A mountain of a challenge
Team members faced several challenges through the course of the expedition. The difficulty posed by the weather, ranging from extreme heat and cold to heavy rains and strong winds, was compounded by the menace of mosquitoes and leeches. Mr Gupta says, “In the face of all these difficulties, the team showed commendable endurance. None of them gave up.”
People got used to the daily routine, which consisted of long treks through the day, and then helping with cooking and doing the dishes. They were totally committed to playing their part, putting up the tents every night and folding them each morning. Ms Pal says, “Even though we had the funds, we operated on a minimum budget.”
At one point in a remote village in Nepal, it wasn’t possible to get vegetables. But Ms Pal had knowledge about forest greens, which were available in plenty. She says, “At first they were hesitant to try the greens, but later I came to know that they even posted on social media that they had eaten 12 types of forest greens during the expedition.” Another time, the team, too exhausted to walk any further, ended up sleeping close to a graveyard.
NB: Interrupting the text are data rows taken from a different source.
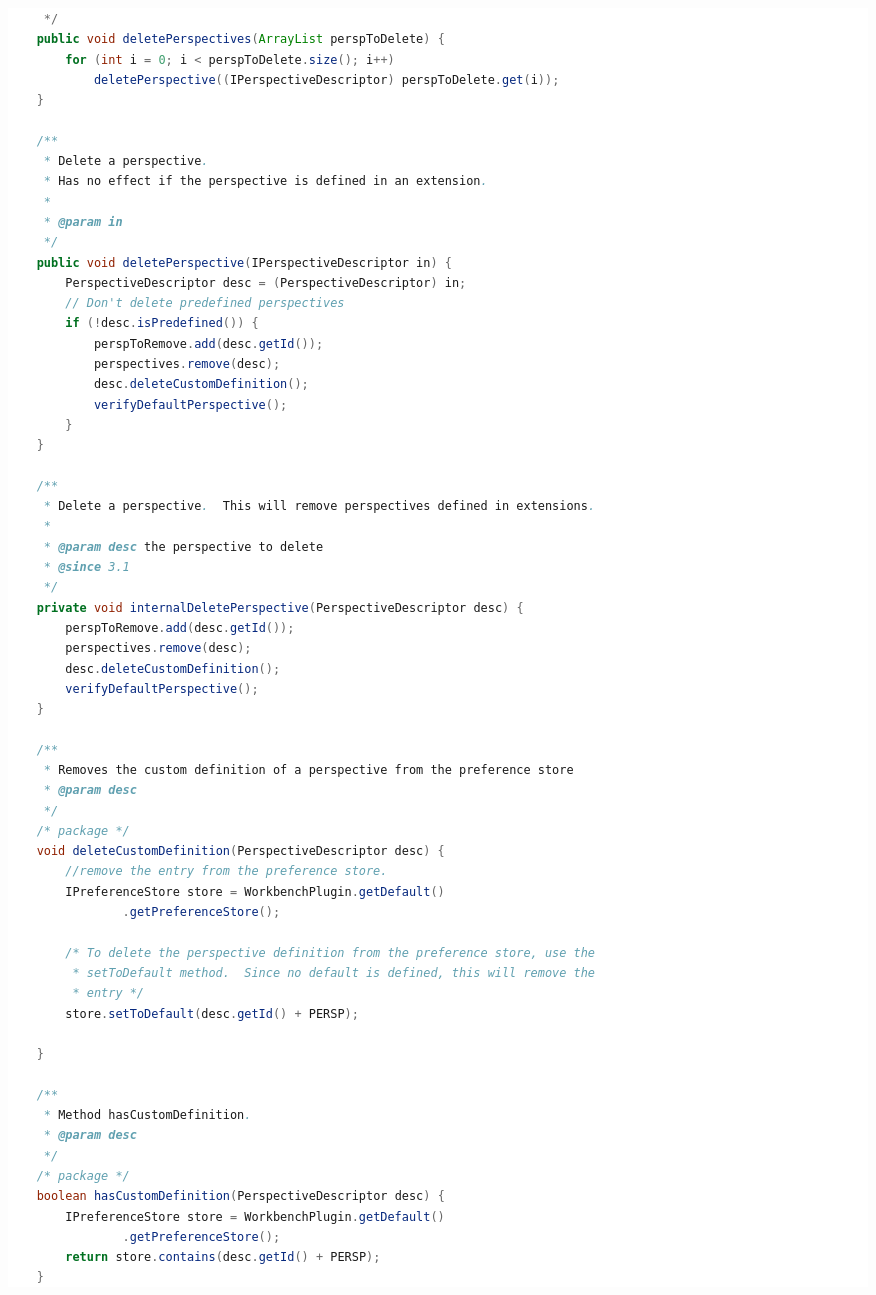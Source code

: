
 ```java
     */
    public void deletePerspectives(ArrayList perspToDelete) {
        for (int i = 0; i < perspToDelete.size(); i++)
            deletePerspective((IPerspectiveDescriptor) perspToDelete.get(i));
    }

    /**
     * Delete a perspective.
     * Has no effect if the perspective is defined in an extension.
     * 
     * @param in
     */
    public void deletePerspective(IPerspectiveDescriptor in) {
        PerspectiveDescriptor desc = (PerspectiveDescriptor) in;
        // Don't delete predefined perspectives
        if (!desc.isPredefined()) {
            perspToRemove.add(desc.getId());
            perspectives.remove(desc);
            desc.deleteCustomDefinition();
            verifyDefaultPerspective();
        }
    }
    
    /**
     * Delete a perspective.  This will remove perspectives defined in extensions.
     * 
     * @param desc the perspective to delete
     * @since 3.1
     */
    private void internalDeletePerspective(PerspectiveDescriptor desc) {
        perspToRemove.add(desc.getId());
        perspectives.remove(desc);
        desc.deleteCustomDefinition();
        verifyDefaultPerspective();
    }

	/**
     * Removes the custom definition of a perspective from the preference store
     * @param desc
     */
    /* package */
    void deleteCustomDefinition(PerspectiveDescriptor desc) {
        //remove the entry from the preference store.
        IPreferenceStore store = WorkbenchPlugin.getDefault()
                .getPreferenceStore();

        /* To delete the perspective definition from the preference store, use the 
         * setToDefault method.  Since no default is defined, this will remove the
         * entry */
        store.setToDefault(desc.getId() + PERSP);

    }

    /**
     * Method hasCustomDefinition.
     * @param desc
     */
    /* package */
    boolean hasCustomDefinition(PerspectiveDescriptor desc) {
        IPreferenceStore store = WorkbenchPlugin.getDefault()
                .getPreferenceStore();
        return store.contains(desc.getId() + PERSP);
    }
```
Ms Pal chided those who were nervous. She said, “The dead were people like us. Tomorrow we might be dead.” Such conversations helped to boost their morale.
A powerful ally
An endeavour of this stature demands an ally of worthy mettle. TSAF requested the Indian Army’s Army Adventure Wing to support the team, particularly in remote and isolated locations. The Army honoured their request and supported the team throughout the expedition, except for the Nepal stretch. Ms Pal says, “I don’t think anyone else has had this privilege before. The Army was our backbone throughout this incredible expedition. We were prepared to rough it out, but in certain places, they refused to let us, citing security restrictions. At such times we slept in army camps and ate in their mess.” Mostly the team pitched tents on the camping grounds.
Following an accident in Lamkhaga Pass, Army paramedics accompanied them. Everywhere they went, they were felicitated by the Army band.
An incredible adventure
Ms Pal says, “Nothing could testify to the truth of the old adage, health is wealth, as the sight of women in their 50s, 60s and 70s successfully returning from this expedition, which was an adventure of a lifetime. It reminded us all that as long as there is life, we must neither give up living nor dreaming.”